• Task instructions:
Could you return every line of the records below that contains the word "Laravel"?

Records excerpted from a collection:
•••••

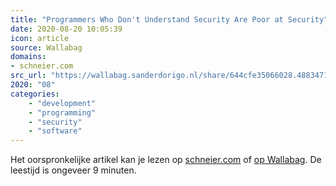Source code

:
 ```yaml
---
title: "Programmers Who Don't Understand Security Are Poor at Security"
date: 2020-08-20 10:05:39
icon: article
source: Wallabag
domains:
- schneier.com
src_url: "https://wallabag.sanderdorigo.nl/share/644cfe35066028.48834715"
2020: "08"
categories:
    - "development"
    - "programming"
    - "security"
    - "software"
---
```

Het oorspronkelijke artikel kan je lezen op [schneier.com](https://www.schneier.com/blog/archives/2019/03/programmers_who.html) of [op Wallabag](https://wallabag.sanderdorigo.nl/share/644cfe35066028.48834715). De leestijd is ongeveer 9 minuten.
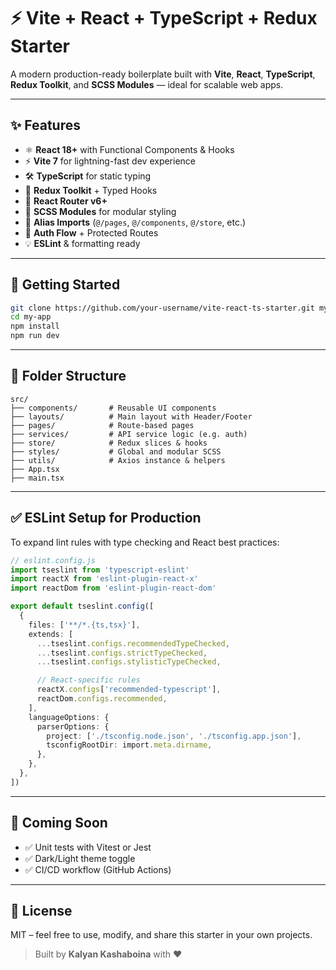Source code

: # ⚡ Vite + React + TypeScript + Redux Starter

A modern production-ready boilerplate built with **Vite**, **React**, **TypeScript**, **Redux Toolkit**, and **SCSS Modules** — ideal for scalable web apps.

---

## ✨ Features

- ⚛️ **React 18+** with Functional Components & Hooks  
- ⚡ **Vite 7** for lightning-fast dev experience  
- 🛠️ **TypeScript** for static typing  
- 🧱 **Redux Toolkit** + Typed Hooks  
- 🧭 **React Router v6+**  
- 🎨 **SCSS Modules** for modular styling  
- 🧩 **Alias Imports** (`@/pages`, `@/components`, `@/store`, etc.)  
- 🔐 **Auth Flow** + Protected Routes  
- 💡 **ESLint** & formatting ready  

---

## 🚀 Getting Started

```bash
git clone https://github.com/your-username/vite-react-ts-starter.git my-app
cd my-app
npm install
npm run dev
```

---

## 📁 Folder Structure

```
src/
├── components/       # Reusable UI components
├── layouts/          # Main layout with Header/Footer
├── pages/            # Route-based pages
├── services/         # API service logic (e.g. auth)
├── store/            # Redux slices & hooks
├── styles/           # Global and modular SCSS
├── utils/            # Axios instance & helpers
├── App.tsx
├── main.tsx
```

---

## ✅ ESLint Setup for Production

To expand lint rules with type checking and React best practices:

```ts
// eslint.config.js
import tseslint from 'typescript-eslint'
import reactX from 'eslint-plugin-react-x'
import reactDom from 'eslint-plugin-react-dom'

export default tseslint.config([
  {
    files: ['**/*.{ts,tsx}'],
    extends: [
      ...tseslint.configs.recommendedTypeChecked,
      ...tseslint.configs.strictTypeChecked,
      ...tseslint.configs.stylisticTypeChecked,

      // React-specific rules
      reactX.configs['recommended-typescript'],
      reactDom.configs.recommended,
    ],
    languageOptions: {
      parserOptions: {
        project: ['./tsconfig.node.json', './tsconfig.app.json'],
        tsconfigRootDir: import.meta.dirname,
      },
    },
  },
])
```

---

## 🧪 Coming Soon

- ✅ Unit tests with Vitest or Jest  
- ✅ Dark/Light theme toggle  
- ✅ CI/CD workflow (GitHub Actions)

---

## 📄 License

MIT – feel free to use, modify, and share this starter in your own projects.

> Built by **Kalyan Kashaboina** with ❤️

•••••

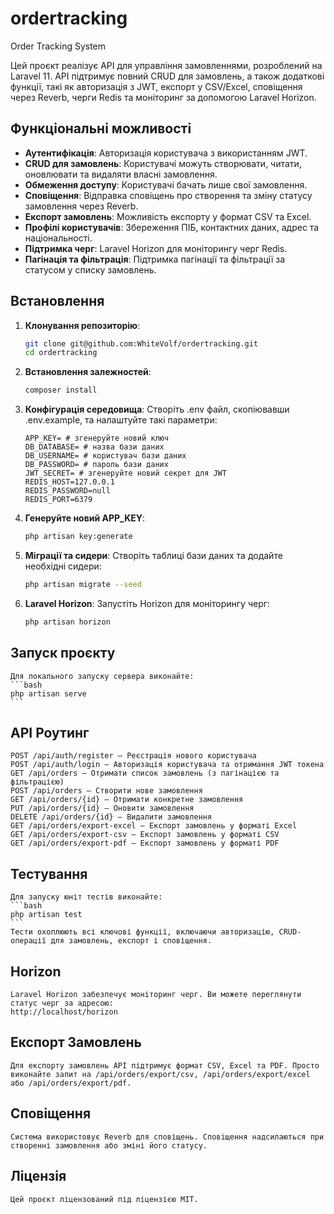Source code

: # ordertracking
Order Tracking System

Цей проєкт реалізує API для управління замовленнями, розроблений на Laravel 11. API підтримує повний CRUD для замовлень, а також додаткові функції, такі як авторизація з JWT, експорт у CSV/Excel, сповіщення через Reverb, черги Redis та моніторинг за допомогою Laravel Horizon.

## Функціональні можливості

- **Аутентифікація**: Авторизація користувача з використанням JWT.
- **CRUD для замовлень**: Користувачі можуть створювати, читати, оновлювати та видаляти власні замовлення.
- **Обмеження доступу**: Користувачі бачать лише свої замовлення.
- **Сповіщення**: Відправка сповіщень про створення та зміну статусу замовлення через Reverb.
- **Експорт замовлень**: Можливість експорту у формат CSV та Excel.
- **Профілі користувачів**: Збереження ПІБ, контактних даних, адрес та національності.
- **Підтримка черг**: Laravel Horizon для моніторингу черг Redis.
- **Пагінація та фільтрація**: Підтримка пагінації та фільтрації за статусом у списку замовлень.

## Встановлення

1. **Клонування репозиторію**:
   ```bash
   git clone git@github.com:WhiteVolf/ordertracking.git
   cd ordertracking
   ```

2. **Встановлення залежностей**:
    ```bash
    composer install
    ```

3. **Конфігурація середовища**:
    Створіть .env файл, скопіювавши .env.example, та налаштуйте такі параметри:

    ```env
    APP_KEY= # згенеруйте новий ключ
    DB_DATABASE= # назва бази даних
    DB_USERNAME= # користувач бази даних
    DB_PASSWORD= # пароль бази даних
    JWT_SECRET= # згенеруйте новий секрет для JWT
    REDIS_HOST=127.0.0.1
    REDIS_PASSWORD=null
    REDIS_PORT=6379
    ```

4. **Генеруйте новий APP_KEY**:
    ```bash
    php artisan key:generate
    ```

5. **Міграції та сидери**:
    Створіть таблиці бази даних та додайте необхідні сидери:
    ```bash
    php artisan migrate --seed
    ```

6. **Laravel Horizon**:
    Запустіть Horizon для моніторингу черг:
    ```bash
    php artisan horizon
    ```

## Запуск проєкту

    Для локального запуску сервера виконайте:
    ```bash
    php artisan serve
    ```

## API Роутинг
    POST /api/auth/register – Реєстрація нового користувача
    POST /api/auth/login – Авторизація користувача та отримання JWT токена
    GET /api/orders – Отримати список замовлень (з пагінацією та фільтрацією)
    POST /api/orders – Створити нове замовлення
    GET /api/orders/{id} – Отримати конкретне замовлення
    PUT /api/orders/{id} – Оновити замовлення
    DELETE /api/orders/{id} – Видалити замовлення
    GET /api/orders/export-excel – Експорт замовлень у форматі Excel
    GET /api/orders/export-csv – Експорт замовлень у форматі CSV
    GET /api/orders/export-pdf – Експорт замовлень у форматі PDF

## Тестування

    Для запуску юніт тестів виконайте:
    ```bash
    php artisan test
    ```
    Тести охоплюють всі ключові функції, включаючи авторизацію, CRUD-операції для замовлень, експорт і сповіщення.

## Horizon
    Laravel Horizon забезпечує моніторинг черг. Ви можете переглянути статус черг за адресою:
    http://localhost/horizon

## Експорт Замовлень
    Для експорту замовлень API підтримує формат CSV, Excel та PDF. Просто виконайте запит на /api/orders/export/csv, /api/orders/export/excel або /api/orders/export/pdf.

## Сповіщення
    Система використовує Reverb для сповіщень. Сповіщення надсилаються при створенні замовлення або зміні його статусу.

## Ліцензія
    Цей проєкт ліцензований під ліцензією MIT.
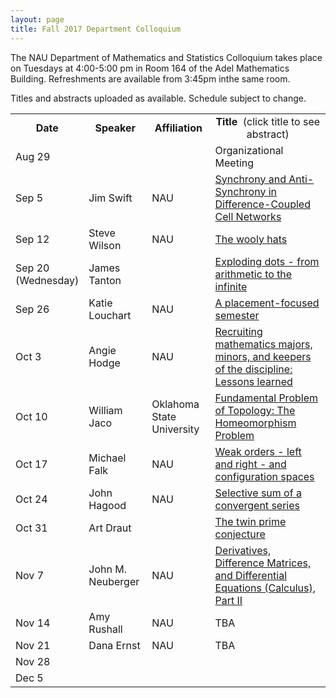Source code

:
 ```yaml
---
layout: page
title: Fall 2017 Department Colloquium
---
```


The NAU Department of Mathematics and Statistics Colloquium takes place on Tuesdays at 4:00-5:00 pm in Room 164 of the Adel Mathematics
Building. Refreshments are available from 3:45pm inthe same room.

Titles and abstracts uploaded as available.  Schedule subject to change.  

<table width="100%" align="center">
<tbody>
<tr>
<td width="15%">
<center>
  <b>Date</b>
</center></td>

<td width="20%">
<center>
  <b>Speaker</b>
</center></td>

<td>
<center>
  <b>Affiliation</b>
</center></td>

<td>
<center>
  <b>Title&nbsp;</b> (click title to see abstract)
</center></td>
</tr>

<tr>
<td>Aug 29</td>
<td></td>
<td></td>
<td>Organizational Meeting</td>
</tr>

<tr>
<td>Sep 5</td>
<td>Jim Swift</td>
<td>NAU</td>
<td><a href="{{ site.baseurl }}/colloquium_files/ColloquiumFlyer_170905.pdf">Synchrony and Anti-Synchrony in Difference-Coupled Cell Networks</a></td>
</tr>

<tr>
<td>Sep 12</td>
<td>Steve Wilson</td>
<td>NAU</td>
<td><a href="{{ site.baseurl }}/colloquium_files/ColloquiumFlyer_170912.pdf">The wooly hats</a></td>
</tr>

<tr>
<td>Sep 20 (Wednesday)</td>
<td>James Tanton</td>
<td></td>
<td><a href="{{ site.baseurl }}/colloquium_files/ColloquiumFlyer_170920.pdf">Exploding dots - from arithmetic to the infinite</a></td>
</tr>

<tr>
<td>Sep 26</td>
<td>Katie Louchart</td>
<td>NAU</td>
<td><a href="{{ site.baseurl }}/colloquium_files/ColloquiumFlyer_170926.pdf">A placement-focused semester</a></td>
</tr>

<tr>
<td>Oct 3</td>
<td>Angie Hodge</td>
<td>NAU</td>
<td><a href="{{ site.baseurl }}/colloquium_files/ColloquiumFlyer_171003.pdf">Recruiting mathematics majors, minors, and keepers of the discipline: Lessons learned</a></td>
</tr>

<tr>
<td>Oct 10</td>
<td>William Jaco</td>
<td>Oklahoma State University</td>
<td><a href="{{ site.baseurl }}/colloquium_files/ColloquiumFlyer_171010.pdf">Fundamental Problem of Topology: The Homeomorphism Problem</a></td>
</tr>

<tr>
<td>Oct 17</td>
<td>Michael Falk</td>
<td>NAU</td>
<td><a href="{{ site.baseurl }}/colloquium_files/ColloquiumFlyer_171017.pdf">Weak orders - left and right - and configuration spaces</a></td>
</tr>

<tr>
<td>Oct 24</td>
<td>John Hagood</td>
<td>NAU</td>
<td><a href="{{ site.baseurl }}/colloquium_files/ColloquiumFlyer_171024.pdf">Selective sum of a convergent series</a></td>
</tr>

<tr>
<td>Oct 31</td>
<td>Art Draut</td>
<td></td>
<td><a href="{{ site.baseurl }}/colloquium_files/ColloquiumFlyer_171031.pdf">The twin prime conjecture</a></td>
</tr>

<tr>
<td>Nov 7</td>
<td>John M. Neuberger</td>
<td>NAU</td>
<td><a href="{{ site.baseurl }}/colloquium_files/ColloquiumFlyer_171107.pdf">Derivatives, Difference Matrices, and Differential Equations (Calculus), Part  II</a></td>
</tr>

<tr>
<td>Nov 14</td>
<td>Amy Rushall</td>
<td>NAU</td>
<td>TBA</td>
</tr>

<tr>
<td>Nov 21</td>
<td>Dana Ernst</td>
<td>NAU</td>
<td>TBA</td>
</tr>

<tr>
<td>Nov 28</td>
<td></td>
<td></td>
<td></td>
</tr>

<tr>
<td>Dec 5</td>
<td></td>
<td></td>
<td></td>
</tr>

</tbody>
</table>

•••••

• Exercise solution:
Цей проєкт реалізує API для управління замовленнями, розроблений на Laravel 11. API підтримує повний CRUD для замовлень, а також додаткові функції, такі як авторизація з JWT, експорт у CSV/Excel, сповіщення через Reverb, черги Redis та моніторинг за допомогою Laravel Horizon.
- **Підтримка черг**: Laravel Horizon для моніторингу черг Redis.
6. **Laravel Horizon**:
    Laravel Horizon забезпечує моніторинг черг. Ви можете переглянути статус черг за адресою:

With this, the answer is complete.